Saturday, 20 September 2014

The Puzzling Problem of the Pistorius Plea

A blog post by Felicity Gerry QC has today left me thinking again about the verdict in the Oscar Pistorius trial.  I need to disclaim at the very start that I saw very, very little of the actual trial and thus did not have the evidence in front of me that was placed in front of the judge.  However, given the provocative title of Ms. Gerry's post, 'The Oscar Pistorius verdict: was it a miscarriage of justice?', I was slightly surprised at her conclusion that
"justice was done and seen to be done.
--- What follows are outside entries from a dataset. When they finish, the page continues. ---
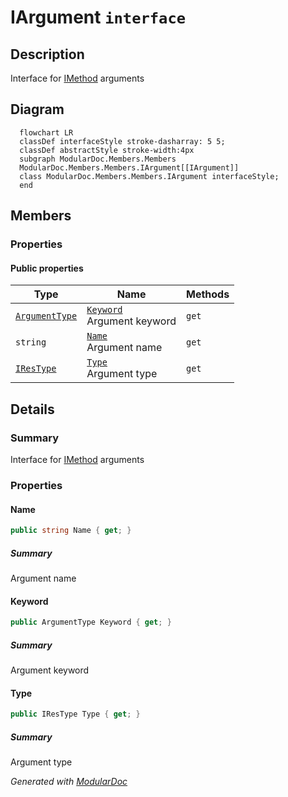 # IArgument `interface`

## Description
Interface for [IMethod](./IMethod.md) arguments

## Diagram
```mermaid
  flowchart LR
  classDef interfaceStyle stroke-dasharray: 5 5;
  classDef abstractStyle stroke-width:4px
  subgraph ModularDoc.Members.Members
  ModularDoc.Members.Members.IArgument[[IArgument]]
  class ModularDoc.Members.Members.IArgument interfaceStyle;
  end
```

## Members
### Properties
#### Public  properties
| Type | Name | Methods |
| --- | --- | --- |
| [`ArgumentType`](../enums/ArgumentType.md) | [`Keyword`](#keyword)<br>Argument keyword | `get` |
| `string` | [`Name`](#name)<br>Argument name | `get` |
| [`IResType`](../resolvedtypes/IResType.md) | [`Type`](#type)<br>Argument type | `get` |

## Details
### Summary
Interface for [IMethod](./IMethod.md) arguments

### Properties
#### Name
```csharp
public string Name { get; }
```
##### Summary
Argument name

#### Keyword
```csharp
public ArgumentType Keyword { get; }
```
##### Summary
Argument keyword

#### Type
```csharp
public IResType Type { get; }
```
##### Summary
Argument type

*Generated with* [*ModularDoc*](https://github.com/hailstorm75/ModularDoc)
It may or may not be the truth, but on the available evidence, the important standard of proving serious criminal charges beyond a reasonable doubt was maintained."
What puzzles me about the verdict is an issue that I highlighted back in April,  which is that the Pistorius defence boiled down to something along the lines of "I killed Reeva when I accidentally fired through the toilet door thinking there was an intruder behind it."  From what I have seen and read, in her verdict Judge Masipa has not adequately dealt with the issue of transferred malice, and the blurring of what were essentially two separate defences offered by Pistorius: 1) That he acted in putative self-defence (which would require an assessment of whether it was reasonable under the circumstances as he perceived them for Pistorius to think that the force he used to avert the perceived threat was reasonable); or 2) He fired the gun accidentally.

This problem with the verdict has been highlighted by a number of South African legal scholars, and put very clearly by Pierre de Vos, of the Constitutionally Speaking blog, when he wrote:
The state can only prove intention via the concept of dolus eventualis [indirect intention/transferred malice] where the state can prove that while Pistorius might not have meant to kill the victim (Reeva Steenkamp or the putative intruder), he nevertheless foresaw the possibility and nevertheless proceeded with his actions (in legal terms he nevertheless reconciled himself to this possibility and went ahead).
In 2013 Judge Fritz Brand reminded us in the Humphreys case that it is not sufficient for the state to show that the accused should (objectively) have foreseen the possibility of fatal injuries to convict him or her of murder on the basis of dolus eventualis. The state must show that the accused actually foresaw the possibility of his actions killing someone (in this case, the person – whomever it might have been – behind the toilet door). It is not about what a reasonable person would have foreseen (which would speak to whether he is guilty of culpable homicide).
In this case the judge found that Oscar Pistorius did not actually (subjectively) foresee as a possibility that he would kill the person behind the toilet door when he pumped four bullets through the door. 
Like Mr. de Vos, when I wrote my original post I could not see how the judge could fail to come to the conclusion, on the facts known, that Pistorius did not foresee that possibility.  As far as I can see the issue was not properly dealt with in the judgment either.  What is more puzzling is that an acceptance of the argument that he fired the gun as a result of an involuntary muscle spasm would then be somewhat inconsistent with a guilty verdict on the count of culpable homicide.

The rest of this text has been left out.